And the insanity is literally across the board.
Treasuries are trading at levels not seen since the depth of the 2008
Crisis. We just had a TIPS auction close at a negative yield for the first time
in history, meaning investors are willing to LOSE money just to park it with
bonds that supposedly adjust for inflation (TIPS adjust based on the CPI which
is nowhere near the REAL rate of inflation… see tomorrow’s essay for more on
this), and US corporations have ALREADY issued $217 billion in junk bonds this
year, even HIGHER than last year’s RECORD.

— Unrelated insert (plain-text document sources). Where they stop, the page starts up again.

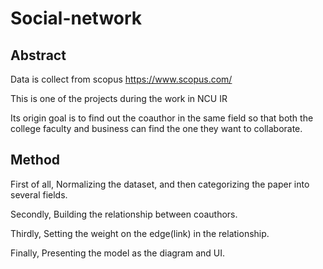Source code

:# Social-network

## Abstract

Data is collect from scopus https://www.scopus.com/

This is one of the projects during the work in NCU IR

Its origin goal is to find out the coauthor in the same field 
so that both the college faculty and business can find the one they want to collaborate.

## Method

First of all, Normalizing the dataset, and then categorizing the paper into several fields.

Secondly, Building the relationship between coauthors.

Thirdly, Setting the weight on the edge(link) in the relationship.

Finally, Presenting the model as the diagram and UI.
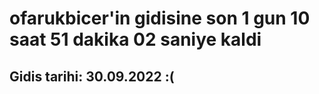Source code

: # ofarukbicer'in gidisine son 1 gun 10 saat 51 dakika 02 saniye kaldi

## Gidis tarihi: 30.09.2022 :(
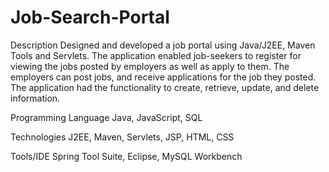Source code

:# Job-Search-Portal
Description
   Designed and developed a job portal using Java/J2EE, Maven Tools and Servlets.
   The application enabled job-seekers to register for viewing the jobs posted by employers as well as apply to them. 
   The employers can post jobs, and receive applications for the job they posted. The application had the functionality 
   to create, retrieve, update, and delete information.
       
Programming Language
Java, JavaScript, SQL

Technologies
J2EE, Maven, Servlets, JSP, HTML, CSS

Tools/IDE
Spring Tool Suite, Eclipse, MySQL Workbench
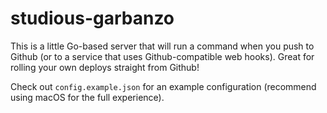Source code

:# studious-garbanzo

This is a little Go-based server that will run a command when you push to Github (or to a service that uses Github-compatible web hooks).
Great for rolling your own deploys straight from Github!

Check out `config.example.json` for an example configuration (recommend using macOS for the full experience).

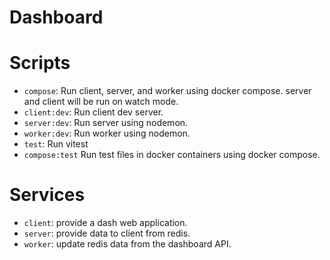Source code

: # Dashboard

# Scripts

- `compose`: Run client, server, and worker using docker compose. server and client will be run on watch mode.
- `client:dev`: Run client dev server.
- `server:dev`: Run server using nodemon.
- `worker:dev`: Run worker using nodemon.
- `test`: Run vitest
- `compose:test` Run test files in docker containers using docker compose.

# Services

- `client`: provide a dash web application.
- `server`: provide data to client from redis.
- `worker`: update redis data from the dashboard API.
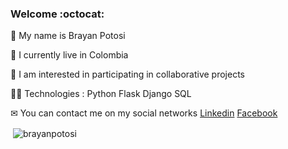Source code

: ### Welcome	:octocat:

:man: My name is Brayan Potosi

:house_with_garden: I currently live in Colombia

:rocket: I am interested in participating in collaborative projects

👨‍💻 Technologies : Python Flask Django SQL

✉ You can contact me on my social networks [Linkedin](https://www.linkedin.com/in/brayanpotosi/ "Linkedin") [Facebook](https://www.facebook.com/brayan.potosi.5623/ "Facebook")

<p>&nbsp;<img align="center" src="https://github-readme-stats.vercel.app/api?username=brayanpotosi&show_icons=true" alt="brayanpotosi" /></p>

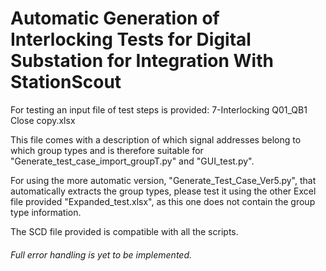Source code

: # Automatic Generation of Interlocking Tests for Digital Substation for Integration With StationScout

 For testing an input file of test steps is provided: 7-Interlocking Q01_QB1 Close copy.xlsx

This file comes with a description of which signal addresses belong to which group types and is therefore suitable for "Generate_test_case_import_groupT.py" and "GUI_test.py". 

For using the more automatic version, "Generate_Test_Case_Ver5.py", that automatically extracts the group types, please test it using the other Excel file provided "Expanded_test.xlsx", as this one does not contain the group type information.

The SCD file provided is compatible with all the scripts.

###### Full error handling is yet to be implemented.     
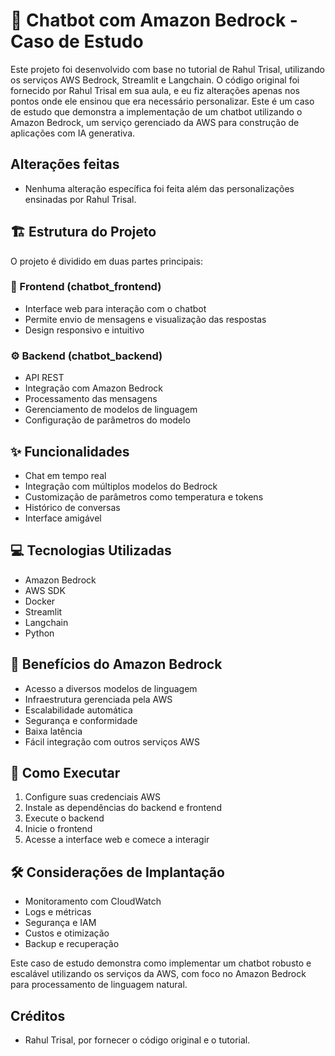 # 🤖 Chatbot com Amazon Bedrock - Caso de Estudo

Este projeto foi desenvolvido com base no tutorial de Rahul Trisal, utilizando os serviços AWS Bedrock, Streamlit e Langchain. O código original foi fornecido por Rahul Trisal em sua aula, e eu fiz alterações apenas nos pontos onde ele ensinou que era necessário personalizar.
Este é um caso de estudo que demonstra a implementação de um chatbot utilizando o Amazon Bedrock, um serviço gerenciado da AWS para construção de aplicações com IA generativa.

## Alterações feitas

* Nenhuma alteração específica foi feita além das personalizações ensinadas por Rahul Trisal.

## 🏗️ Estrutura do Projeto

O projeto é dividido em duas partes principais:

### 🎨 Frontend (chatbot_frontend)
- Interface web para interação com o chatbot
- Permite envio de mensagens e visualização das respostas
- Design responsivo e intuitivo

### ⚙️ Backend (chatbot_backend) 
- API REST 
- Integração com Amazon Bedrock
- Processamento das mensagens
- Gerenciamento de modelos de linguagem
- Configuração de parâmetros do modelo

## ✨ Funcionalidades

- Chat em tempo real
- Integração com múltiplos modelos do Bedrock
- Customização de parâmetros como temperatura e tokens
- Histórico de conversas
- Interface amigável

## 💻 Tecnologias Utilizadas

- Amazon Bedrock
- AWS SDK
- Docker
- Streamlit
- Langchain
- Python

## 🚀 Benefícios do Amazon Bedrock

- Acesso a diversos modelos de linguagem
- Infraestrutura gerenciada pela AWS
- Escalabilidade automática
- Segurança e conformidade
- Baixa latência
- Fácil integração com outros serviços AWS

## 🏃 Como Executar

1. Configure suas credenciais AWS
2. Instale as dependências do backend e frontend
3. Execute o backend
4. Inicie o frontend
5. Acesse a interface web e comece a interagir

## 🛠️ Considerações de Implantação

- Monitoramento com CloudWatch
- Logs e métricas
- Segurança e IAM
- Custos e otimização
- Backup e recuperação

Este caso de estudo demonstra como implementar um chatbot robusto e escalável utilizando os serviços da AWS, com foco no Amazon Bedrock para processamento de linguagem natural.

## Créditos

* Rahul Trisal, por fornecer o código original e o tutorial.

In plain terms, we’ve got a bond bubble of epic proportions on our
hands. And if you think a stock market crash is something to behold, wait until
the bond bubble bursts.
Remember, we’ve been in a bond bull market for well over 30 years. And
while stocks have experienced at least three Crashes during that time (1987,
2000, and 2008), bonds have generally done nothing but go up over that period.
Because of
this, there is an entire generation of professional traders/ analysts/ fund
managers who have never invested during a bear market in bonds. These folks
have made their entire professional careers investing with the basic
understanding that debt is cheap and bonds overall move higher.
Can you
imagine what kind of impact a bond market collapse (and higher interest rates)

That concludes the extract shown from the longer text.